Mobile Game Scaling Optimization: Architecting Cities for 1M+ Concurrent Players

Published on May 21, 2026
Mobile Game Scaling Optimization: Architecting Cities for 1M+ Concurrent Players

In a nutshell

Master mobile game scaling optimization by building high-concurrency city infrastructure. Learn netcode, asset streaming, and server sharding.

Every multiplayer developer knows the exact moment their mobile game architecture cracks. You design a sprawling, beautiful urban environment. You test it locally with 10 simulated clients, and the build runs at a flawless 60 FPS. Then you push it to a live environment with 1,000 concurrent players crowding into the central plaza. Within seconds, low-end Android devices hard-crash due to Out-Of-Memory (OOM) exceptions, iOS Jetsam aggressively kills your application, and your dedicated server's CPU spikes to 100% as it attempts to calculate network replication for thousands of overlapping entities.

When building a mobile MMO or a large-scale open world designed to support millions of active users, you cannot rely on out-of-the-box engine defaults.
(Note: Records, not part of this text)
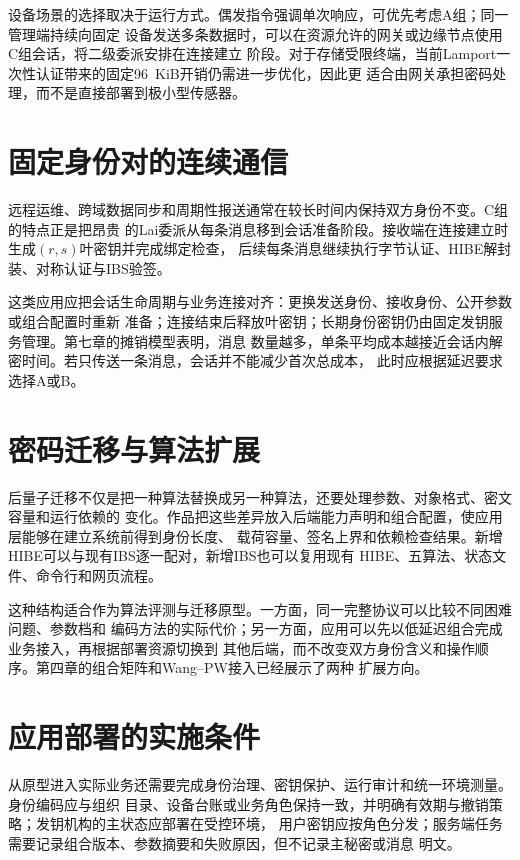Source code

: 设备场景的选择取决于运行方式。偶发指令强调单次响应，可优先考虑A组；同一管理端持续向固定
设备发送多条数据时，可以在资源允许的网关或边缘节点使用C组会话，将二级委派安排在连接建立
阶段。对于存储受限终端，当前Lamport一次性认证带来的固定96~KiB开销仍需进一步优化，因此更
适合由网关承担密码处理，而不是直接部署到极小型传感器。

\section{固定身份对的连续通信}

远程运维、跨域数据同步和周期性报送通常在较长时间内保持双方身份不变。C组的特点正是把昂贵
的Lai委派从每条消息移到会话准备阶段。接收端在连接建立时生成$(r,s)$叶密钥并完成绑定检查，
后续每条消息继续执行字节认证、HIBE解封装、对称认证与IBS验签。

这类应用应把会话生命周期与业务连接对齐：更换发送身份、接收身份、公开参数或组合配置时重新
准备；连接结束后释放叶密钥；长期身份密钥仍由固定发钥服务管理。第七章的摊销模型表明，消息
数量越多，单条平均成本越接近会话内解密时间。若只传送一条消息，会话并不能减少首次总成本，
此时应根据延迟要求选择A或B。

\section{密码迁移与算法扩展}

后量子迁移不仅是把一种算法替换成另一种算法，还要处理参数、对象格式、密文容量和运行依赖的
变化。作品把这些差异放入后端能力声明和组合配置，使应用层能够在建立系统前得到身份长度、
载荷容量、签名上界和依赖检查结果。新增HIBE可以与现有IBS逐一配对，新增IBS也可以复用现有
HIBE、五算法、状态文件、命令行和网页流程。

这种结构适合作为算法评测与迁移原型。一方面，同一完整协议可以比较不同困难问题、参数档和
编码方法的实际代价；另一方面，应用可以先以低延迟组合完成业务接入，再根据部署资源切换到
其他后端，而不改变双方身份含义和操作顺序。第四章的组合矩阵和Wang--PW接入已经展示了两种
扩展方向。

\section{应用部署的实施条件}

从原型进入实际业务还需要完成身份治理、密钥保护、运行审计和统一环境测量。身份编码应与组织
目录、设备台账或业务角色保持一致，并明确有效期与撤销策略；发钥机构的主状态应部署在受控环境，
用户密钥应按角色分发；服务端任务需要记录组合版本、参数摘要和失败原因，但不记录主秘密或消息
明文。

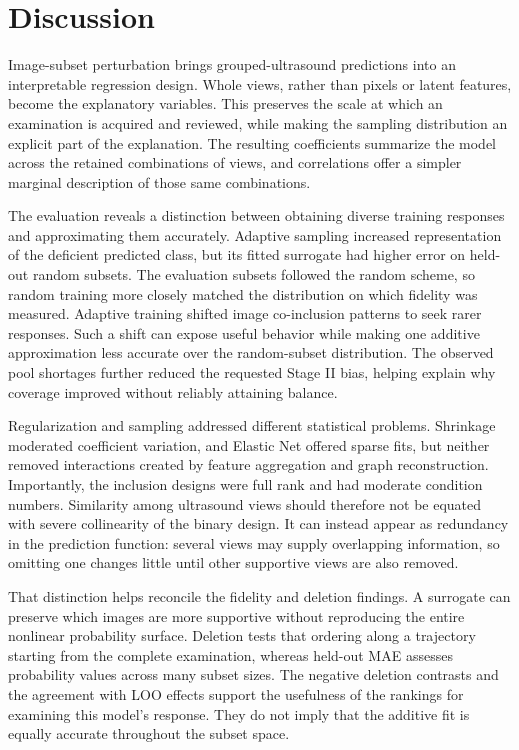 \section{Discussion}
Image-subset perturbation brings grouped-ultrasound predictions into an interpretable regression design. Whole views, rather than pixels or latent features, become the explanatory variables. This preserves the scale at which an examination is acquired and reviewed, while making the sampling distribution an explicit part of the explanation. The resulting coefficients summarize the model across the retained combinations of views, and correlations offer a simpler marginal description of those same combinations.

The evaluation reveals a distinction between obtaining diverse training responses and approximating them accurately. Adaptive sampling increased representation of the deficient predicted class, but its fitted surrogate had higher error on held-out random subsets. The evaluation subsets followed the random scheme, so random training more closely matched the distribution on which fidelity was measured. Adaptive training shifted image co-inclusion patterns to seek rarer responses. Such a shift can expose useful behavior while making one additive approximation less accurate over the random-subset distribution. The observed pool shortages further reduced the requested Stage II bias, helping explain why coverage improved without reliably attaining balance.

Regularization and sampling addressed different statistical problems. Shrinkage moderated coefficient variation, and Elastic Net offered sparse fits, but neither removed interactions created by feature aggregation and graph reconstruction. Importantly, the inclusion designs were full rank and had moderate condition numbers. Similarity among ultrasound views should therefore not be equated with severe collinearity of the binary design. It can instead appear as redundancy in the prediction function: several views may supply overlapping information, so omitting one changes little until other supportive views are also removed.

That distinction helps reconcile the fidelity and deletion findings. A surrogate can preserve which images are more supportive without reproducing the entire nonlinear probability surface. Deletion tests that ordering along a trajectory starting from the complete examination, whereas held-out MAE assesses probability values across many subset sizes. The negative deletion contrasts and the agreement with LOO effects support the usefulness of the rankings for examining this model's response. They do not imply that the additive fit is equally accurate throughout the subset space.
Mobile hardware has strict thermal throttling and hard memory caps (often limiting your game to less than 2GB of usable RAM on mid-range devices). Simultaneously, your server must handle dense player clusters without buckling.

Achieving true mobile game scaling optimization requires a three-pillar approach: aggressive spatial partitioning on the server, ruthless memory management on the client, and distributed backend architecture to handle the sheer volume of connections. In this step-by-step tutorial, we will break down exactly how to architect large-scale cities for mobile platforms.

Step 1: Server-Side Spatial Partitioning

The fundamental enemy of server performance in massive multiplayer games is the O(N²) problem. If your server loops through every player to check their distance against every other player to determine who needs network updates, the math scales catastrophically. 100 players require 10,000 distance checks per tick. 1,000 players require 1,000,000 distance checks. At a 30Hz server tick rate, that is 30 million checks per second.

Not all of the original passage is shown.